### REQUIRED ACTION
Which of the lines below contain the string "berjalan"? Copy each one.

### INPUT FOR THIS TASK
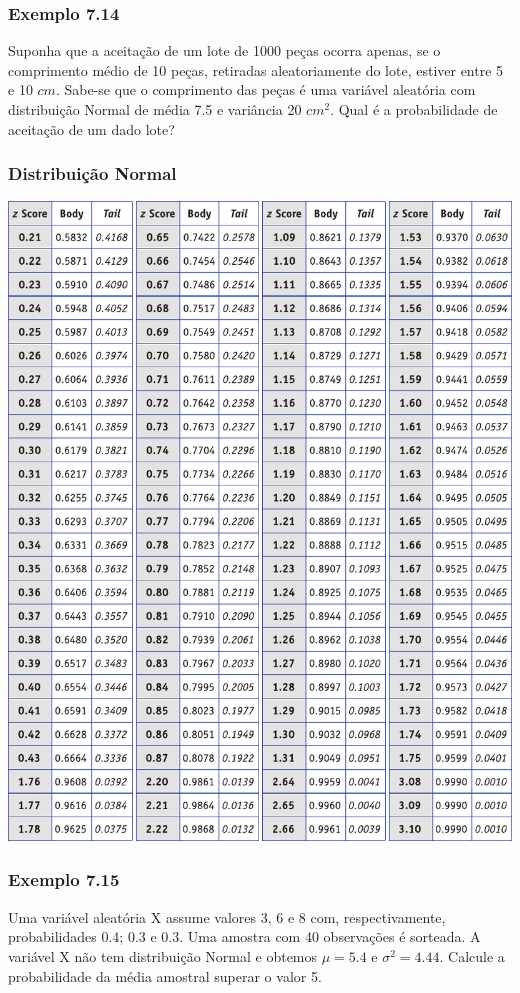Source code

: \documentclass[11pt]{beamer}
\begin{document}
\begin{frame}
\begin{columns}
\begin{column}{0.5\textwidth}
\begin{center}
     \end{center}
\end{column}
\end{columns}

\end{frame}

\begin{frame}
\frametitle{Exemplo 7.14}
Suponha que a aceitação de um lote de 1000 peças ocorra apenas, se o comprimento médio de 10 peças, retiradas aleatoriamente do lote, estiver entre 5 e 10 \(cm\). Sabe-se que o comprimento das peças é uma variável aleatória com distribuição Normal de média 7.5 e variância 20 \(cm^2\). Qual é a probabilidade de aceitação de um dado lote?
\vspace{1in}
\vspace{1in}

\end{frame}

\begin{frame}
\frametitle{Distribuição Normal}

\begin{center}\includegraphics[width=0.5\linewidth]{figs/ztab_crop2} \end{center}
\end{frame}


\begin{frame}
\frametitle{Exemplo 7.15}
Uma variável aleatória X assume valores 3, 6 e 8 com, respectivamente, probabilidades 0.4; 0.3 e 0.3. Uma amostra com 40 observações é sorteada. A variável X não tem distribuição Normal e obtemos \(\mu=5.4\) e \(\sigma^2=4.44\). Calcule a probabilidade da média amostral superar o valor 5.
\vspace{1in}
\vspace{1in}

\end{frame}
\end{document}
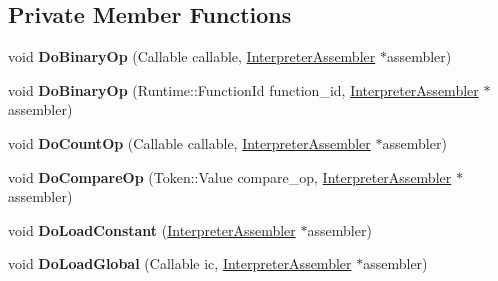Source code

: \subsection*{Private Member Functions}
\begin{DoxyCompactItemize}
\item 
void {\bfseries Do\+Binary\+Op} (Callable callable, \hyperlink{classv8_1_1internal_1_1interpreter_1_1_interpreter_assembler}{Interpreter\+Assembler} $\ast$assembler)\hypertarget{classv8_1_1internal_1_1interpreter_1_1_interpreter_a591697e1d2b70c2f9f78b469d3e27742}{}\label{classv8_1_1internal_1_1interpreter_1_1_interpreter_a591697e1d2b70c2f9f78b469d3e27742}

\item 
void {\bfseries Do\+Binary\+Op} (Runtime\+::\+Function\+Id function\+\_\+id, \hyperlink{classv8_1_1internal_1_1interpreter_1_1_interpreter_assembler}{Interpreter\+Assembler} $\ast$assembler)\hypertarget{classv8_1_1internal_1_1interpreter_1_1_interpreter_a4b708b49f383daa5d53e227d0d24d476}{}\label{classv8_1_1internal_1_1interpreter_1_1_interpreter_a4b708b49f383daa5d53e227d0d24d476}

\item 
void {\bfseries Do\+Count\+Op} (Callable callable, \hyperlink{classv8_1_1internal_1_1interpreter_1_1_interpreter_assembler}{Interpreter\+Assembler} $\ast$assembler)\hypertarget{classv8_1_1internal_1_1interpreter_1_1_interpreter_a9e0d9a2a58123eace4a32b41f0ec77bd}{}\label{classv8_1_1internal_1_1interpreter_1_1_interpreter_a9e0d9a2a58123eace4a32b41f0ec77bd}

\item 
void {\bfseries Do\+Compare\+Op} (Token\+::\+Value compare\+\_\+op, \hyperlink{classv8_1_1internal_1_1interpreter_1_1_interpreter_assembler}{Interpreter\+Assembler} $\ast$assembler)\hypertarget{classv8_1_1internal_1_1interpreter_1_1_interpreter_ab516863447c2afb681ca4913b6a3a6e6}{}\label{classv8_1_1internal_1_1interpreter_1_1_interpreter_ab516863447c2afb681ca4913b6a3a6e6}

\item 
void {\bfseries Do\+Load\+Constant} (\hyperlink{classv8_1_1internal_1_1interpreter_1_1_interpreter_assembler}{Interpreter\+Assembler} $\ast$assembler)\hypertarget{classv8_1_1internal_1_1interpreter_1_1_interpreter_a021fbade24c205e3ee32348131ea8c3c}{}\label{classv8_1_1internal_1_1interpreter_1_1_interpreter_a021fbade24c205e3ee32348131ea8c3c}

\item 
void {\bfseries Do\+Load\+Global} (Callable ic, \hyperlink{classv8_1_1internal_1_1interpreter_1_1_interpreter_assembler}{Interpreter\+Assembler} $\ast$assembler)\hypertarget{classv8_1_1internal_1_1interpreter_1_1_interpreter_af64fa4c151f64fddf6d924241cbacec9}{}\label{classv8_1_1internal_1_1interpreter_1_1_interpreter_af64fa4c151f64fddf6d924241cbacec9}


\end{DoxyCompactItemize}
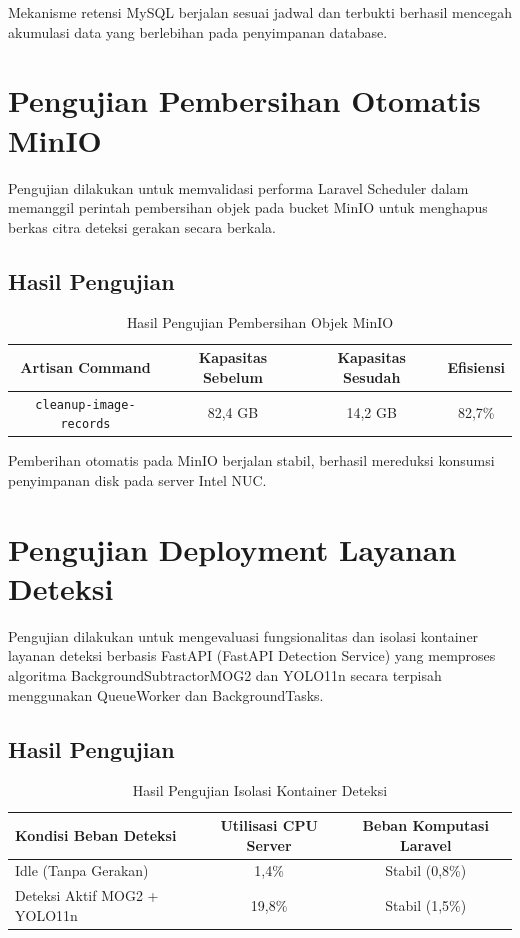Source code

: Mekanisme retensi MySQL berjalan sesuai jadwal dan terbukti berhasil mencegah akumulasi data yang berlebihan pada penyimpanan database.

\section{Pengujian Pembersihan Otomatis MinIO}

Pengujian dilakukan untuk memvalidasi performa Laravel Scheduler dalam memanggil perintah pembersihan objek pada bucket MinIO untuk menghapus berkas citra deteksi gerakan secara berkala.

\subsection{Hasil Pengujian}

\begin{table}[H]
	\centering
	\caption{Hasil Pengujian Pembersihan Objek MinIO}
	\begin{tabular}{|c|c|c|c|}
		\hline
		Artisan Command & Kapasitas Sebelum & Kapasitas Sesudah & Efisiensi \\
		\hline
		\texttt{cleanup-image-records} & 82,4 GB & 14,2 GB & 82,7\% \\
		\hline
	\end{tabular}
\end{table}

Pemberihan otomatis pada MinIO berjalan stabil, berhasil mereduksi konsumsi penyimpanan disk pada server Intel NUC.

\section{Pengujian Deployment Layanan Deteksi}

Pengujian dilakukan untuk mengevaluasi fungsionalitas dan isolasi kontainer layanan deteksi berbasis FastAPI (FastAPI Detection Service) yang memproses algoritma BackgroundSubtractorMOG2 dan YOLO11n secara terpisah menggunakan QueueWorker dan BackgroundTasks.

\subsection{Hasil Pengujian}

\begin{table}[H]
	\centering
	\caption{Hasil Pengujian Isolasi Kontainer Deteksi}
	\begin{tabular}{|l|c|c|}
		\hline
		Kondisi Beban Deteksi & Utilisasi CPU Server & Beban Komputasi Laravel \\
		\hline
		Idle (Tanpa Gerakan) & 1,4\% & Stabil (0,8\%) \\
		Deteksi Aktif MOG2 + YOLO11n & 19,8\% & Stabil (1,5\%) \\
		\hline
	\end{tabular}
\end{table}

### RESULT OF THIS EXERCISE
: Mekanisme retensi MySQL berjalan sesuai jadwal dan terbukti berhasil mencegah akumulasi data yang berlebihan pada penyimpanan database.
Pemberihan otomatis pada MinIO berjalan stabil, berhasil mereduksi konsumsi penyimpanan disk pada server Intel NUC.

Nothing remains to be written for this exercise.